[[ PROVIDED INFORMATION open ]]
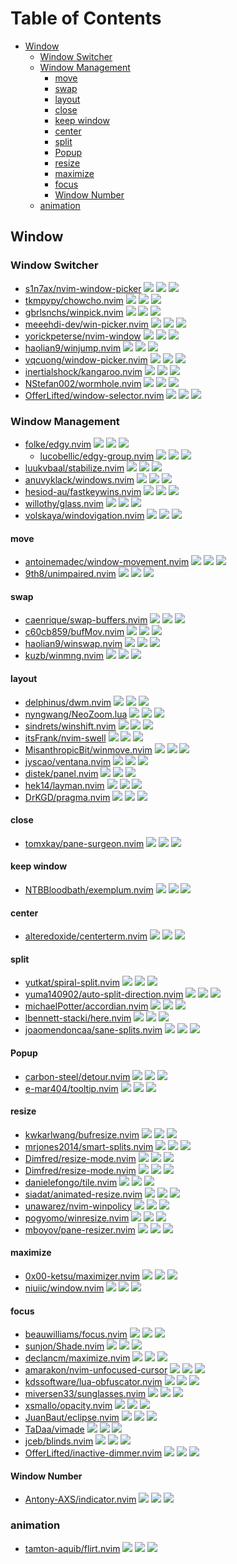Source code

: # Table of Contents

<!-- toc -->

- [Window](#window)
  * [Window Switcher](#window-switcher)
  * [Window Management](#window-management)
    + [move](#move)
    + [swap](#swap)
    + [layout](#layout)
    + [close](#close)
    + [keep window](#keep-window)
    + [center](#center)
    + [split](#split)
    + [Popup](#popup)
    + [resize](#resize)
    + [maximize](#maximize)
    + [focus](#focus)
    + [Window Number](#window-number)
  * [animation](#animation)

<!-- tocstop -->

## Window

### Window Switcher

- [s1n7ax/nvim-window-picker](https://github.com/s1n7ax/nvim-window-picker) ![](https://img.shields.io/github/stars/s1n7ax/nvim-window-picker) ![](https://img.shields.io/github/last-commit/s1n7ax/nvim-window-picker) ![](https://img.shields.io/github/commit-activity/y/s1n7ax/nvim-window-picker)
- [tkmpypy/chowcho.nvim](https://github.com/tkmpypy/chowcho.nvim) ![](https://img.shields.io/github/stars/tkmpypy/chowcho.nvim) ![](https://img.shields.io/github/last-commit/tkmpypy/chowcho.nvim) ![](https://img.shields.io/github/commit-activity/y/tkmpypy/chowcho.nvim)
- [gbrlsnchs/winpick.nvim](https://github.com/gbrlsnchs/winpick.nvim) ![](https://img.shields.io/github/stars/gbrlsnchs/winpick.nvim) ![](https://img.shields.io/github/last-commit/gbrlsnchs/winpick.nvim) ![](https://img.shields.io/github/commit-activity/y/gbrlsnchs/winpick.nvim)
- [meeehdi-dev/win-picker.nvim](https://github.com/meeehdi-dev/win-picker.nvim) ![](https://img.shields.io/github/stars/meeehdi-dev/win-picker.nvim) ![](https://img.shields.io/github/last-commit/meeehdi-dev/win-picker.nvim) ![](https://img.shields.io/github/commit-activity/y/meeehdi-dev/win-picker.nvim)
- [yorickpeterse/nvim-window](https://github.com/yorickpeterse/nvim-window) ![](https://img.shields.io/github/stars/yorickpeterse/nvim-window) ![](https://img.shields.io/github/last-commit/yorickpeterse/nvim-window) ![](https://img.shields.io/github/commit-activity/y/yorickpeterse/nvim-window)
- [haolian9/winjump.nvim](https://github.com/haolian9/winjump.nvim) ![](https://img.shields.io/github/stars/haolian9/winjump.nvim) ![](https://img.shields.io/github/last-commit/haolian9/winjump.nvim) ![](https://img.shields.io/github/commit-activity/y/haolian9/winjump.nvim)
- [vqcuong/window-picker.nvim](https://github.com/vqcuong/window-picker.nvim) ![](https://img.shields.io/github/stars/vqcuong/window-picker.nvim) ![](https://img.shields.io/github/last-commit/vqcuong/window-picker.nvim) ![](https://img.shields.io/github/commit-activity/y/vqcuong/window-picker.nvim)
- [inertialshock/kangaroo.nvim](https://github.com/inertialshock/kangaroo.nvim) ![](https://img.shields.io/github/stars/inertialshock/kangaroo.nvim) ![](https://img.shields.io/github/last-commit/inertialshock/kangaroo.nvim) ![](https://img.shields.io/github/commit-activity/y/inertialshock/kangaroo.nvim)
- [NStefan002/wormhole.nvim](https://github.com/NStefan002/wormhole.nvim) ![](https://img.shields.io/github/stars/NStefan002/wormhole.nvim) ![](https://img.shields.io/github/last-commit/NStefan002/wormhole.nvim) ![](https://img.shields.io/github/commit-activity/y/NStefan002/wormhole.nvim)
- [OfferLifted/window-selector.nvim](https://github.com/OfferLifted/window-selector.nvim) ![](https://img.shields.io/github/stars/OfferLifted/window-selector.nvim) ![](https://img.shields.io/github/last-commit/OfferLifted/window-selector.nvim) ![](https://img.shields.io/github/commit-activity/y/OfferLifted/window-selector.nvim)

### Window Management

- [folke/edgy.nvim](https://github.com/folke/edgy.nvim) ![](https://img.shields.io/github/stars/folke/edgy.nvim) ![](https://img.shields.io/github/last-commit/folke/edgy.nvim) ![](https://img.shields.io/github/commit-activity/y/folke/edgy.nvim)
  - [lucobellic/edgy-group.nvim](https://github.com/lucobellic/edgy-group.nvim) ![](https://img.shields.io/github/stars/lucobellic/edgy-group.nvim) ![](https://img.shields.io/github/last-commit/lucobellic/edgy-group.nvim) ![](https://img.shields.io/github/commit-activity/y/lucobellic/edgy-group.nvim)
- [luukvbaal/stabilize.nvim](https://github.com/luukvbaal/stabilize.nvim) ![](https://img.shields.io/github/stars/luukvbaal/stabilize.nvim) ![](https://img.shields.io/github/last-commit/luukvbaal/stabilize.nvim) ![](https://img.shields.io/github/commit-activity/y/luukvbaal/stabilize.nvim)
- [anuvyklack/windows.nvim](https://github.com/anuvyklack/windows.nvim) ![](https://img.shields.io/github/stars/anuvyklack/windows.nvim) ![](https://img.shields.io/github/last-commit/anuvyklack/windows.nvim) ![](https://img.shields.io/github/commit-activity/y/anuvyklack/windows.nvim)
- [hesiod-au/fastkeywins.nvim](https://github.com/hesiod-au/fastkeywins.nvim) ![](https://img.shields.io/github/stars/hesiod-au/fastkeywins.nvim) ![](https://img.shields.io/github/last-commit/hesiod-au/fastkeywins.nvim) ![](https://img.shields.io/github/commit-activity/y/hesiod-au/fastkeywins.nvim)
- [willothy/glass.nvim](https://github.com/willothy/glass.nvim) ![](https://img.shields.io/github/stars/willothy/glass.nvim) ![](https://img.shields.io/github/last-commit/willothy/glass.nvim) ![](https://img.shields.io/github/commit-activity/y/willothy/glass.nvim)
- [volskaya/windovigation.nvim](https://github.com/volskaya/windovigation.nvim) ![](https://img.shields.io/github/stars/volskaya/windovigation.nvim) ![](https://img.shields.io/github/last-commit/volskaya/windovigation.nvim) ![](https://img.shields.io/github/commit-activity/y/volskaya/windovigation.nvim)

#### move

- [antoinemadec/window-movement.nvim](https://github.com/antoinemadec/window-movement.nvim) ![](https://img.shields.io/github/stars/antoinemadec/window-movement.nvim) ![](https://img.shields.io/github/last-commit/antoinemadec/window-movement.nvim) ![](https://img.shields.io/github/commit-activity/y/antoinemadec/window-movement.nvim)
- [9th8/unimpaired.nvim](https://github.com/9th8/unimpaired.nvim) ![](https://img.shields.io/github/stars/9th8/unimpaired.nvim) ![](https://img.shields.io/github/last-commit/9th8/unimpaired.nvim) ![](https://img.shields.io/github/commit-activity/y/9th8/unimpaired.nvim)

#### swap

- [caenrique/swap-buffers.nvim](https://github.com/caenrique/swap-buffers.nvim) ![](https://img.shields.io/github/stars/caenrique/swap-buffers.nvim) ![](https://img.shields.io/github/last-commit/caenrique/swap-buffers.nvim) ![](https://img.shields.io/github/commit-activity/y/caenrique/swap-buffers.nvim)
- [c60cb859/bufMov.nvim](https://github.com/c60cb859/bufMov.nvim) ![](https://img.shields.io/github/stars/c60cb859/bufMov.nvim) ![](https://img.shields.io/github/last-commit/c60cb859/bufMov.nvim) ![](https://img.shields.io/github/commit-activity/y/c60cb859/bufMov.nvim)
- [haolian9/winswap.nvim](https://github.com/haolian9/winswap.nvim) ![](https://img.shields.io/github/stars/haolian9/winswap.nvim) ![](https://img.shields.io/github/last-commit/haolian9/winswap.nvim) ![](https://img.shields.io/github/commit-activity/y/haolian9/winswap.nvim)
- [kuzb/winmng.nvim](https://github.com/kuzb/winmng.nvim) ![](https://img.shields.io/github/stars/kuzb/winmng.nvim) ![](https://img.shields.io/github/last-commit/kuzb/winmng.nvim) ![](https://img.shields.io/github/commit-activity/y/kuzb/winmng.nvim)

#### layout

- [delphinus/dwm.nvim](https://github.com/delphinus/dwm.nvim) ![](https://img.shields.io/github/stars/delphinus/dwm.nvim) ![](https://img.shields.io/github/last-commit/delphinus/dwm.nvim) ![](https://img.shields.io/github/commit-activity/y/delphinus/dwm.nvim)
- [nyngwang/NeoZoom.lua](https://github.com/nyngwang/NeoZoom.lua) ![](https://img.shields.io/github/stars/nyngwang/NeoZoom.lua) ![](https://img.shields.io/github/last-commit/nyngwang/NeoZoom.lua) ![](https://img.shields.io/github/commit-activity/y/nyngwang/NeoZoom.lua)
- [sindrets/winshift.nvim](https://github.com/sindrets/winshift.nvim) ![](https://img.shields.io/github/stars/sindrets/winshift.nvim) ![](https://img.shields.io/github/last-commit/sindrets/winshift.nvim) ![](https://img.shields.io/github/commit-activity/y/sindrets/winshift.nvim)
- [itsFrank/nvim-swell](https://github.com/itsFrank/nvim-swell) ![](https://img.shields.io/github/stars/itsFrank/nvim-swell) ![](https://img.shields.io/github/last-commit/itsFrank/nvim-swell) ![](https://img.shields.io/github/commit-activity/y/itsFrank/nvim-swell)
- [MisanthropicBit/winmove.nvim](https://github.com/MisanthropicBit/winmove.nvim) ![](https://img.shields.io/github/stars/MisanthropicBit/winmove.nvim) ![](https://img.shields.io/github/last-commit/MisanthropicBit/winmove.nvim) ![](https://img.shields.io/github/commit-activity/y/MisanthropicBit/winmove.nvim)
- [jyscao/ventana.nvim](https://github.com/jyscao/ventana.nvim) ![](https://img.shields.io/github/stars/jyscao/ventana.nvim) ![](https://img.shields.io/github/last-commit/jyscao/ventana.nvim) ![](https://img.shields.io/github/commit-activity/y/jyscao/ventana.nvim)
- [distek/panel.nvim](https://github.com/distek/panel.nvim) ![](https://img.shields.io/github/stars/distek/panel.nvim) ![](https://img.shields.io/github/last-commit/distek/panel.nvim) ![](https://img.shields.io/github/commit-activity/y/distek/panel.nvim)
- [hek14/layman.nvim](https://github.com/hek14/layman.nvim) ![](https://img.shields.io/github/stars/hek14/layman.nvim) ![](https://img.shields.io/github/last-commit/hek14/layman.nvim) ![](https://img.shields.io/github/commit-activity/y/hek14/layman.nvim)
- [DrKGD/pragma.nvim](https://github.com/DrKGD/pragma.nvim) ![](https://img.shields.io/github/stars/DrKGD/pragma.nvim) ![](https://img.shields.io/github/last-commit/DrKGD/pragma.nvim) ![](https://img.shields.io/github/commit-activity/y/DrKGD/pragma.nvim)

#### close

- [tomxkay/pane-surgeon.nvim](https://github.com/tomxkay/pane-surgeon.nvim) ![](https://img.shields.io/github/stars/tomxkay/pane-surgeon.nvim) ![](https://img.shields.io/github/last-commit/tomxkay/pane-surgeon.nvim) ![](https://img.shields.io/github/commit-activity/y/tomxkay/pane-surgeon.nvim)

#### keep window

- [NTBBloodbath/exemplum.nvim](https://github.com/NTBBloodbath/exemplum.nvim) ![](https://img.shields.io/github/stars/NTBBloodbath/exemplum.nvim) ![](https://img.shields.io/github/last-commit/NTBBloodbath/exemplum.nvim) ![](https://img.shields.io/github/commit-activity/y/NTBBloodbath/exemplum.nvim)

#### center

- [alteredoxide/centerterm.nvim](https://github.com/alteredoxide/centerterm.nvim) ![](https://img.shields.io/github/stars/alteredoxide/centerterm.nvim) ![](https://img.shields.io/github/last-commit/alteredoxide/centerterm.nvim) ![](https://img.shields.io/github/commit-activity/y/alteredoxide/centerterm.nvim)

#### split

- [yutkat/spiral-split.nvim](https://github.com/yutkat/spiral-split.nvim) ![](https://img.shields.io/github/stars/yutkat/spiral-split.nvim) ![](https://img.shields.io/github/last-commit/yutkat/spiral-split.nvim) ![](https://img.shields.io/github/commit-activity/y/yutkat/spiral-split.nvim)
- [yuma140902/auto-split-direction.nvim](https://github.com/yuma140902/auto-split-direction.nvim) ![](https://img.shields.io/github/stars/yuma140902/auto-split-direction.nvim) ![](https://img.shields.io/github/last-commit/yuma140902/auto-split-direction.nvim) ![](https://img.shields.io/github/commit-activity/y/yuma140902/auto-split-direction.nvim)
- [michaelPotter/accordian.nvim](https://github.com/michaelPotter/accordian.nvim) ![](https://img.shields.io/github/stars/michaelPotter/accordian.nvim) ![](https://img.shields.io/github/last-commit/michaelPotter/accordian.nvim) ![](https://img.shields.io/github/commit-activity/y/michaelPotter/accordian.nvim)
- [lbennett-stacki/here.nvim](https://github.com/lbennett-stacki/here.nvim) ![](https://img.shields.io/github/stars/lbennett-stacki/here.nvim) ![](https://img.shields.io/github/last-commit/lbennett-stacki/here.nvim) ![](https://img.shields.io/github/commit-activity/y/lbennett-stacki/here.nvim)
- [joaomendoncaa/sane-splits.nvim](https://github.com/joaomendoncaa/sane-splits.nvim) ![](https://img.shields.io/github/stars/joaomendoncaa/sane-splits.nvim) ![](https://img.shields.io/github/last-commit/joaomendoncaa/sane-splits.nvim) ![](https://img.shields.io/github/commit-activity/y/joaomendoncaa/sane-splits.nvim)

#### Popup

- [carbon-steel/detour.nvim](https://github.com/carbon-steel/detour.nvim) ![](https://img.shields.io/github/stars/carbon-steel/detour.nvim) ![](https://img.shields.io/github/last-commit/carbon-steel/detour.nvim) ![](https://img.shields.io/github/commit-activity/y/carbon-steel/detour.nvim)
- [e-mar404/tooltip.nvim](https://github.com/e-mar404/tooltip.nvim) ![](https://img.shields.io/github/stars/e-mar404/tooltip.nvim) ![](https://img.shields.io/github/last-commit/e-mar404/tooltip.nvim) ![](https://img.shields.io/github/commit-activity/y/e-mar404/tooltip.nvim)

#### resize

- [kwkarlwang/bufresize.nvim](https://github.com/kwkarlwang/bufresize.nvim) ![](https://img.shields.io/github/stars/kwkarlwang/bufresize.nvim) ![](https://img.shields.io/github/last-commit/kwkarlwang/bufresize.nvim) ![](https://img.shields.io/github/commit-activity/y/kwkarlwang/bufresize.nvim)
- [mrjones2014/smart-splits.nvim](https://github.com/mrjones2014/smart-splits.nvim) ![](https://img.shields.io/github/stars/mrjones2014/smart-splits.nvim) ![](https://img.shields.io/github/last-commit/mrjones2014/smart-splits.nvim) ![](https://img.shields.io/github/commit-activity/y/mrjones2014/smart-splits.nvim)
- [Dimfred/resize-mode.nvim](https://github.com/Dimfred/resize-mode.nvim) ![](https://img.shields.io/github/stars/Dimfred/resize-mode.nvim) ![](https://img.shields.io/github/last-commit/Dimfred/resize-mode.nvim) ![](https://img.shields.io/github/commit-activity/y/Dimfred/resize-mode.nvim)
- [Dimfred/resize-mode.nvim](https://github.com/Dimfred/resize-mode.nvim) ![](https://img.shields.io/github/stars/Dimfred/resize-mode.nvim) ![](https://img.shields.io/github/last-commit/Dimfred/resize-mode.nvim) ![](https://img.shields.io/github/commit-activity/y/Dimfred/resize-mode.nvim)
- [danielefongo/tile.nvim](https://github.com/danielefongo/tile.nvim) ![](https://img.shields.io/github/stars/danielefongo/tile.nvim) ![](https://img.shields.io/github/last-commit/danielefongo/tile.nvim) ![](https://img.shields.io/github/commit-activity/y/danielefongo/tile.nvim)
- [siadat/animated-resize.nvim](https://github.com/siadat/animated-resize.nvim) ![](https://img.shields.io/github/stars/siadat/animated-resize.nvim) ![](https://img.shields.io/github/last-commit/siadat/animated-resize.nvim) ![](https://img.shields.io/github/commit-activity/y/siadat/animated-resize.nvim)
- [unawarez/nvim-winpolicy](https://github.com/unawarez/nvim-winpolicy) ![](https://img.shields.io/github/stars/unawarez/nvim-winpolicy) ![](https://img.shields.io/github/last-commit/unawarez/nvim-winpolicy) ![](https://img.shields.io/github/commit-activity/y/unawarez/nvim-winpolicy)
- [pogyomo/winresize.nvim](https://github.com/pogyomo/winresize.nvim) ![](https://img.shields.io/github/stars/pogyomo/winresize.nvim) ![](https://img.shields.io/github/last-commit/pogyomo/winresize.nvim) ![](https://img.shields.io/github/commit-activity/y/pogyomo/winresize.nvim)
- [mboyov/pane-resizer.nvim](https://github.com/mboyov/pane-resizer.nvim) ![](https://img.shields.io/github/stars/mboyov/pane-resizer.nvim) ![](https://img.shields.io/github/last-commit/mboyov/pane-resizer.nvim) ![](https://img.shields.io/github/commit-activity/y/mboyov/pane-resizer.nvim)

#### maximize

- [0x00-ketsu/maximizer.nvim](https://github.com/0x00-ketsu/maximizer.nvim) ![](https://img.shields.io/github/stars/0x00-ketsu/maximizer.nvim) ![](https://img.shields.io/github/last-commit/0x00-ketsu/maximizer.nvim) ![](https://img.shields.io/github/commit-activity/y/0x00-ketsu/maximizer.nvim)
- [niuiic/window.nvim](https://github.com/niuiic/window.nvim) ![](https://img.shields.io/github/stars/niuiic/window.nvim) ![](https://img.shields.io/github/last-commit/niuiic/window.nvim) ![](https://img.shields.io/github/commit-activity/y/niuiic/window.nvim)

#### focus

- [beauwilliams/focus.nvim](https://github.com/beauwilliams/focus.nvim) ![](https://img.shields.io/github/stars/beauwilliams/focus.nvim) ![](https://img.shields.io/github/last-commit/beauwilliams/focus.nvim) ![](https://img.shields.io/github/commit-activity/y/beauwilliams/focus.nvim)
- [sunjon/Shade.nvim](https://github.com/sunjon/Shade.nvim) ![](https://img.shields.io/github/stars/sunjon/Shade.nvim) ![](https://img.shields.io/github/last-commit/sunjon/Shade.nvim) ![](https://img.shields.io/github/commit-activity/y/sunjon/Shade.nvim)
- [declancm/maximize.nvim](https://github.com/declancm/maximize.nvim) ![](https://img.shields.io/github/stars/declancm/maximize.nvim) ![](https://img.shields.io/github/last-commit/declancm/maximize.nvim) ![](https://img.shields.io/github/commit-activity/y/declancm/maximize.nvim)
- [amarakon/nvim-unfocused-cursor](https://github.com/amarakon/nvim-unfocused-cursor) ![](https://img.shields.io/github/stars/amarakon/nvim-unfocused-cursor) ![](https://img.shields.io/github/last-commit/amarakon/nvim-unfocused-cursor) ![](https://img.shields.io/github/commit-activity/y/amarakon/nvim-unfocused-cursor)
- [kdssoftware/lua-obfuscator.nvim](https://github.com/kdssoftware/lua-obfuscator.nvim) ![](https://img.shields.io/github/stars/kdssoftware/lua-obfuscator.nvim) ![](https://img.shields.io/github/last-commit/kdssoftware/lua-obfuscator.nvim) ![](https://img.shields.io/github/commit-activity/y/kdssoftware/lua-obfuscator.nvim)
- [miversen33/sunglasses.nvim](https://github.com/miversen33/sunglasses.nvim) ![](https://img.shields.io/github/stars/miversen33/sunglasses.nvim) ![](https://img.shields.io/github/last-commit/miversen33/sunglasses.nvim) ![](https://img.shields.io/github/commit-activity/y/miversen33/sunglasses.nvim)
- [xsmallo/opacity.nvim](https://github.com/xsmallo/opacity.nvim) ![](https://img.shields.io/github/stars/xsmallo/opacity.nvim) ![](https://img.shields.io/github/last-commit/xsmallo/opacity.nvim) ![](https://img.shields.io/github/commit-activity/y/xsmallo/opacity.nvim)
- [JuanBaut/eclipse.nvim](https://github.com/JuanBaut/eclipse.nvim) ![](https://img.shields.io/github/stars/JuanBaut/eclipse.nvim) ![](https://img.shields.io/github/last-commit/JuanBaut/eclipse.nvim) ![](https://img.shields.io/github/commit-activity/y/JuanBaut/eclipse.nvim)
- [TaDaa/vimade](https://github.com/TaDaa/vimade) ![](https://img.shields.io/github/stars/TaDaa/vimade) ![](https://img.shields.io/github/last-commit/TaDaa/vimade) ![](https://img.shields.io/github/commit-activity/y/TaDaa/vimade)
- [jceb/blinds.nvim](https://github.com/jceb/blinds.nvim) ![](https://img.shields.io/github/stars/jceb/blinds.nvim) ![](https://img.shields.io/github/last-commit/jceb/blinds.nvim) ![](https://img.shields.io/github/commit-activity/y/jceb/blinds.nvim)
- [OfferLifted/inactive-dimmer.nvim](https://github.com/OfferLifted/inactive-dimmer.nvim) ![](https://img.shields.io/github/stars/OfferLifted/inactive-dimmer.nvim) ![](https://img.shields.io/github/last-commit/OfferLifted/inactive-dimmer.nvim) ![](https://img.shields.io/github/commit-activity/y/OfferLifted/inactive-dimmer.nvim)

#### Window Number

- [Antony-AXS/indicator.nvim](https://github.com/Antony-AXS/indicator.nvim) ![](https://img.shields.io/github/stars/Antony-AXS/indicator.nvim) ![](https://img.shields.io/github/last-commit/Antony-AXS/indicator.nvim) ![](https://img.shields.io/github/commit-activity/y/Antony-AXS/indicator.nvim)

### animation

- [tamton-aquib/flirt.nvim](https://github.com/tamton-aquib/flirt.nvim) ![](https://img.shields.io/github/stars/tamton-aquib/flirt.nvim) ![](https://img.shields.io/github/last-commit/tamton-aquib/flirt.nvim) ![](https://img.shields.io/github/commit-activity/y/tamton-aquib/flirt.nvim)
[[ PROVIDED INFORMATION closed ]]
WHAT IS BEING ASKED: Wherever the word "Switcher" appears in the records above, copy that line.

COMPLETED EXERCISE:
  * [Window Switcher](#window-switcher)
### Window Switcher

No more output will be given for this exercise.